70年代に入り、「育児ストレス」という言葉が頭をもたげる。育児を終えた後は、教育が母親の仕事として重くのしかかった。“教育ママ”が時代の代名詞となり、過熱する受験戦争がそれを後押しした。

家の中では、子育てに悩む主婦が孤立。そして71年には、ロッカーに乳児を遺棄したあの“コインロッカーベイビー事件”が起こる。この事件以降も年間数件、大都市のターミナル駅で同様の遺棄事件が発生。これには、望まない妊娠や未婚のまま母となった例も多く、極めて一部の異常な出来事として認識されていた。

一方で、女性の社会進出に伴い、少子化がジワリと進んでいく。戦後の合計特殊出生率の最低記録を塗り替え、「1.57ショック」と言われたのが、90年だ。それまで、ひのえうまを理由に出生率が最低だった1966年の「1.58」を、初めてこの年、下回ったのである。

児童虐待相談件数22年連続増、加害者は実母が過半

バブル崩壊と女性の社会進出、さらに若者の晩婚・晩産化。少子化が進む中、衝撃的な事件が起こったのは、99年11月22日のこと。文京区音羽のある著名な幼稚園内で起きた、“Hちゃん殺人事件”だ。

 これはお受験で張り合う、「ママ友」同士の複雑な人間関係が尾を引き、容疑者の女Aが、同じママ友の娘である、Hちゃんに手をかけてしまった事件である。A容疑者はHちゃんを公園内のトイレに連れ込み、Hちゃんをマフラーで絞殺。持っていた黒のバッグに遺体を入れ、静岡県に遺棄した。結局、その3日後、A容疑者は逮捕された。2002年、東京高裁で、Aは懲役15年の判決が確定している。

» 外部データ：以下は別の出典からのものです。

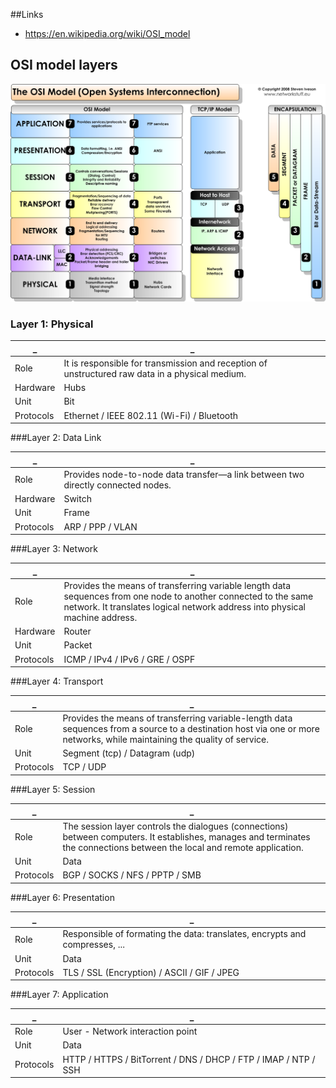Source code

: ##Links
- https://en.wikipedia.org/wiki/OSI_model

## OSI model layers

![OSI](osi.png)

### Layer 1: Physical

| _ | _ |
| --- | --- |
| Role | It is responsible for transmission and reception of unstructured raw data in a physical medium. |
| Hardware | Hubs |
| Unit | Bit |
| Protocols | Ethernet / IEEE 802.11 (Wi-Fi) / Bluetooth |


###Layer 2: Data Link

| _ | _ |
| --- | --- |
| Role | Provides node-to-node data transfer—a link between two directly connected nodes. |
| Hardware | Switch |
| Unit | Frame |
| Protocols | ARP / PPP / VLAN |


###Layer 3: Network

| _ | _ |
| --- | --- |
| Role | Provides the means of transferring variable length data sequences from one node to another connected to the same network. It translates logical network address into physical machine address. |
| Hardware | Router |
| Unit | Packet |
| Protocols | ICMP / IPv4 / IPv6 / GRE / OSPF |


###Layer 4: Transport

| _ | _ |
| --- | --- |
| Role | Provides the means of transferring variable-length data sequences from a source to a destination host via one or more networks, while maintaining the quality of service. |
| Unit | Segment (tcp) / Datagram (udp) |
| Protocols | TCP / UDP |


###Layer 5: Session

| _ | _ |
| --- | --- |
| Role | The session layer controls the dialogues (connections) between computers. It establishes, manages and terminates the connections between the local and remote application. |
| Unit | Data |
| Protocols | BGP / SOCKS / NFS / PPTP / SMB |


###Layer 6: Presentation

| _ | _ |
| --- | --- |
| Role | Responsible of formating the data: translates, encrypts and compresses, ... |
| Unit | Data |
| Protocols | TLS / SSL (Encryption) / ASCII / GIF / JPEG |


###Layer 7: Application

| _ | _ |
| --- | --- |
| Role | User - Network interaction point |
| Unit | Data |
| Protocols | HTTP / HTTPS / BitTorrent / DNS / DHCP / FTP / IMAP / NTP / SSH |
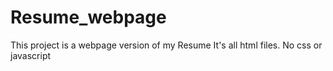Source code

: # Resume_webpage

This project is a webpage version of my Resume
It's all html files. No css or javascript

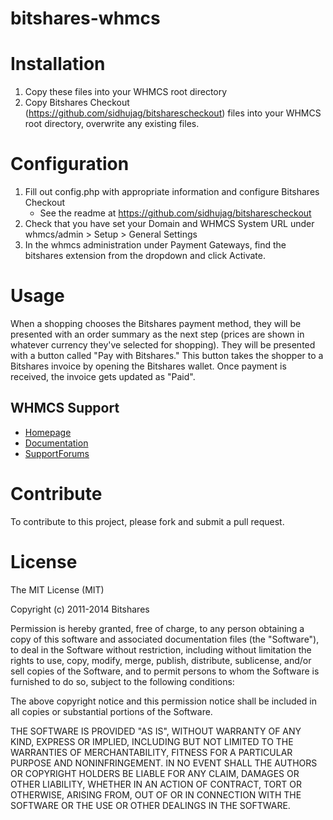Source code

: bitshares-whmcs
======================

# Installation

1. Copy these files into your WHMCS root directory
2. Copy Bitshares Checkout (https://github.com/sidhujag/bitsharescheckout) files into your WHMCS root directory, overwrite any existing files.

# Configuration

1. Fill out config.php with appropriate information and configure Bitshares Checkout
    - See the readme at https://github.com/sidhujag/bitsharescheckout
2. Check that you have set your Domain and WHMCS System URL under whmcs/admin > Setup > General Settings
3. In the whmcs administration under Payment Gateways, find the bitshares extension from the dropdown and click Activate.


# Usage

When a shopping chooses the Bitshares payment method, they will be presented with an
order summary as the next step (prices are shown in whatever currency they've selected
for shopping).  They will be presented with a button called "Pay with Bitshares."  This
button takes the shopper to a Bitshares invoice by opening the Bitshares wallet.  Once payment is received, the invoice gets updated as "Paid".


## WHMCS Support

* [Homepage](https://www.whmcs.com/)
* [Documentation](http://docs.whmcs.com/Main_Page)
* [SupportForums](http://forum.whmcs.com/)

# Contribute

To contribute to this project, please fork and submit a pull request.

# License

The MIT License (MIT)

Copyright (c) 2011-2014 Bitshares

Permission is hereby granted, free of charge, to any person obtaining a copy
of this software and associated documentation files (the "Software"), to deal
in the Software without restriction, including without limitation the rights
to use, copy, modify, merge, publish, distribute, sublicense, and/or sell
copies of the Software, and to permit persons to whom the Software is
furnished to do so, subject to the following conditions:

The above copyright notice and this permission notice shall be included in
all copies or substantial portions of the Software.

THE SOFTWARE IS PROVIDED "AS IS", WITHOUT WARRANTY OF ANY KIND, EXPRESS OR
IMPLIED, INCLUDING BUT NOT LIMITED TO THE WARRANTIES OF MERCHANTABILITY,
FITNESS FOR A PARTICULAR PURPOSE AND NONINFRINGEMENT. IN NO EVENT SHALL THE
AUTHORS OR COPYRIGHT HOLDERS BE LIABLE FOR ANY CLAIM, DAMAGES OR OTHER
LIABILITY, WHETHER IN AN ACTION OF CONTRACT, TORT OR OTHERWISE, ARISING FROM,
OUT OF OR IN CONNECTION WITH THE SOFTWARE OR THE USE OR OTHER DEALINGS IN
THE SOFTWARE.
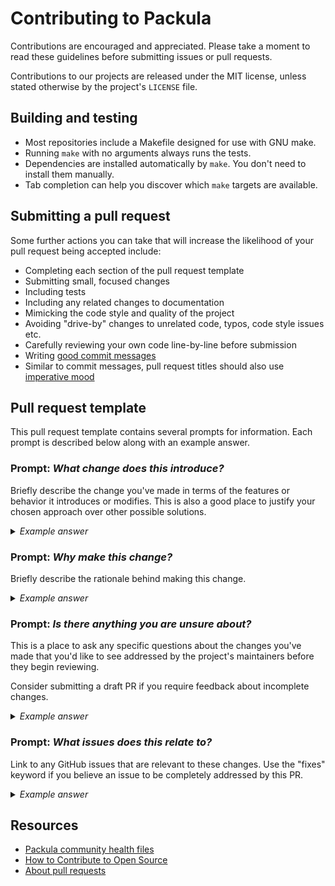 # Contributing to Packula

Contributions are encouraged and appreciated. Please take a moment to read these
guidelines before submitting issues or pull requests.

Contributions to our projects are released under the MIT license, unless stated
otherwise by the project's `LICENSE` file.

## Building and testing

- Most repositories include a Makefile designed for use with GNU make.
- Running `make` with no arguments always runs the tests.
- Dependencies are installed automatically by `make`. You don't need to install
  them manually.
- Tab completion can help you discover which `make` targets are available.

## Submitting a pull request

Some further actions you can take that will increase the likelihood of your pull
request being accepted include:

- Completing each section of the pull request template
- Submitting small, focused changes
- Including tests
- Including any related changes to documentation
- Mimicking the code style and quality of the project
- Avoiding "drive-by" changes to unrelated code, typos, code style issues etc.
- Carefully reviewing your own code line-by-line before submission
- Writing [good commit messages]
- Similar to commit messages, pull request titles should also use
  [imperative mood]

## Pull request template

This pull request template contains several prompts for information. Each prompt
is described below along with an example answer.

### Prompt: *What change does this introduce?*

Briefly describe the change you've made in terms of the features or behavior it
introduces or modifies. This is also a good place to justify your chosen
approach over other possible solutions.

<details>
<summary><em>Example answer</em></summary>

---

> This PR adds support for a "turbo-encabulator".
>
> The existing code has a base case for pre-famulated amulite surmounted by a
> malleable logarithmic case statement. I've modified this to include six
> hydrocoptic marzlevanes.
>
> This is better than using an ambifacient lunar waneshaft, because it reduces
> side fumbling.

</details>

### Prompt: *Why make this change?*

Briefly describe the rationale behind making this change.

<details>
<summary><em>Example answer</em></summary>

---

> The turbo-encabulator has now reached a high level of development, and it’s
> being successfully used in the operation of novertrunnions.

</details>

### Prompt: *Is there anything you are unsure about?*

This is a place to ask any specific questions about the changes you've made that
you'd like to see addressed by the project's maintainers before they begin
reviewing.

Consider submitting a draft PR if you require feedback about incomplete changes.

<details>
<summary><em>Example answer</em></summary>

---

> Is the main winding a normal lotus-o-delta type?

</details>

### Prompt: *What issues does this relate to?*

Link to any GitHub issues that are relevant to these changes. Use the "fixes"
keyword if you believe an issue to be completely addressed by this PR.

<details>
<summary><em>Example answer</em></summary>

---

> - Fixes #123
> - Partially addresses #456

</details>

## Resources

- [Packula community health files]
- [How to Contribute to Open Source]
- [About pull requests]

<!-- References -->

[about pull requests]: https://docs.github.com/en/github/collaborating-with-issues-and-pull-requests/about-pull-requests
[good commit messages]: https://chris.beams.io/posts/git-commit/
[how to contribute to open source]: https://opensource.guide/how-to-contribute/
[imperative mood]: https://chris.beams.io/posts/git-commit/#imperative
[packula community health files]: https://github.com/packula/.github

当時、A容疑者の子と、ママ友の子だったHちゃんとは、事ある毎に比較されていた。Aは自分の子がお受験で落ちた一方、Hちゃんが受かり、それに嫉妬を覚えたことなども、事件の契機の1つになったとされる。当時のメディア報道も大々的にこの事件を取り扱い、育児に悩む主婦の孤独もクローズアップされた。